*TASK*. Lines with the string "aniqlang" in the data below: report how many there are, and write nothing but the number.

*ENTRIES SUPPLIED*.
************

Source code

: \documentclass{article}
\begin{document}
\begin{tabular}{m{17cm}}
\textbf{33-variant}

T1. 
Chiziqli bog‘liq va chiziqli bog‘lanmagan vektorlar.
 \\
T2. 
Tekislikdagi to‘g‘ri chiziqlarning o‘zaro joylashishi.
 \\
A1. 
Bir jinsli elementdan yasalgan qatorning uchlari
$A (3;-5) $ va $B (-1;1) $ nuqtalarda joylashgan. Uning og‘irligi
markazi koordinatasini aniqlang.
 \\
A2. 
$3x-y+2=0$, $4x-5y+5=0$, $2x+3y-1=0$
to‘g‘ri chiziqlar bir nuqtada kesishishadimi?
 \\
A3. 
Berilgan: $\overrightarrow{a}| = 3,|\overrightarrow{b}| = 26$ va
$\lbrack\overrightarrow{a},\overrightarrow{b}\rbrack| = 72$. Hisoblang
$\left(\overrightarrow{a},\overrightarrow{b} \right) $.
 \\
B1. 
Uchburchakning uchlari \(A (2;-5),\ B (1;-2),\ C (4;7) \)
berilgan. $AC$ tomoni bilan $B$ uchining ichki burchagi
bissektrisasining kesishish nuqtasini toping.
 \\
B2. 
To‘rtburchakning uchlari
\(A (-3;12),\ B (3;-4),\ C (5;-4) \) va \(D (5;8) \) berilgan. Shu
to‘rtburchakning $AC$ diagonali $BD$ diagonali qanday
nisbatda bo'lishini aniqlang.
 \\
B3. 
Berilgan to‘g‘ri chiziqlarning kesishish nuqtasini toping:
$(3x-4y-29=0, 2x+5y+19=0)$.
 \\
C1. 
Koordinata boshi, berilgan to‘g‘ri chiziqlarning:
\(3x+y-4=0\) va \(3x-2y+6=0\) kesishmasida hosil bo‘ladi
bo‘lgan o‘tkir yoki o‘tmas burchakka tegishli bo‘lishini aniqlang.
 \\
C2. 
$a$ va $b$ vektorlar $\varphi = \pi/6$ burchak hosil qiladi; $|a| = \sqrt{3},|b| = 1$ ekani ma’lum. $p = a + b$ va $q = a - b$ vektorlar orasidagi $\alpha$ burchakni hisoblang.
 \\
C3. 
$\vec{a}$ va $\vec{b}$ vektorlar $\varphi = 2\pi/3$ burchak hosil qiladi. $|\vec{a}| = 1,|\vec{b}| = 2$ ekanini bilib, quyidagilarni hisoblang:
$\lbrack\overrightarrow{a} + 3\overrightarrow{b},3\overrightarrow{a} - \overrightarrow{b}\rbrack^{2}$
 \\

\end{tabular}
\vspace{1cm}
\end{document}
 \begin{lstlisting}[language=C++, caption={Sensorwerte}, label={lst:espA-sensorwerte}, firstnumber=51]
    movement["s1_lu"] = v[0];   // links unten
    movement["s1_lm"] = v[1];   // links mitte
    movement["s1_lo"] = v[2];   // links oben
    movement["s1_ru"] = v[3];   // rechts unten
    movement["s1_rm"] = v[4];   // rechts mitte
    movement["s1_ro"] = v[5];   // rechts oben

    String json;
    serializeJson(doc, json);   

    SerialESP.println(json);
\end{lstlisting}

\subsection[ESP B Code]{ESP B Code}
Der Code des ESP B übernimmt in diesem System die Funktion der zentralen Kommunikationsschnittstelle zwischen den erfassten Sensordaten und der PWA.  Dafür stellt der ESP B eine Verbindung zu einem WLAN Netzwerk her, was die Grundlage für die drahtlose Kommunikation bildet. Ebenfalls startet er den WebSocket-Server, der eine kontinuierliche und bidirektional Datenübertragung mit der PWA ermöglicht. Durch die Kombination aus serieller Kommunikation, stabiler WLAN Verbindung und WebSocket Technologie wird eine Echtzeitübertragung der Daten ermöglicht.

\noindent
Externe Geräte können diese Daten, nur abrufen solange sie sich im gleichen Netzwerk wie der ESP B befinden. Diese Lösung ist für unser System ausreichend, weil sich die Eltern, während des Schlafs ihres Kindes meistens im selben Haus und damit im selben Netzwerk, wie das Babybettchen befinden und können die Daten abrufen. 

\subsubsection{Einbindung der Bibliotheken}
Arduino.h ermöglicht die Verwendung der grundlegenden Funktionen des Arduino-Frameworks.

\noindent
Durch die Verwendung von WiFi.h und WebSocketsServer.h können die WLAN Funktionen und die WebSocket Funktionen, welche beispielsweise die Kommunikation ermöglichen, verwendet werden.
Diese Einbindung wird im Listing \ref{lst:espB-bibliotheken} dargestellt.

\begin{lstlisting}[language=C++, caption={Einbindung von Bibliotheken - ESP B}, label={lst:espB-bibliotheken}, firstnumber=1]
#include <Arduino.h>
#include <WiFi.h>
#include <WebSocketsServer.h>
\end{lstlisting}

************

*TASK OUTPUT*. 3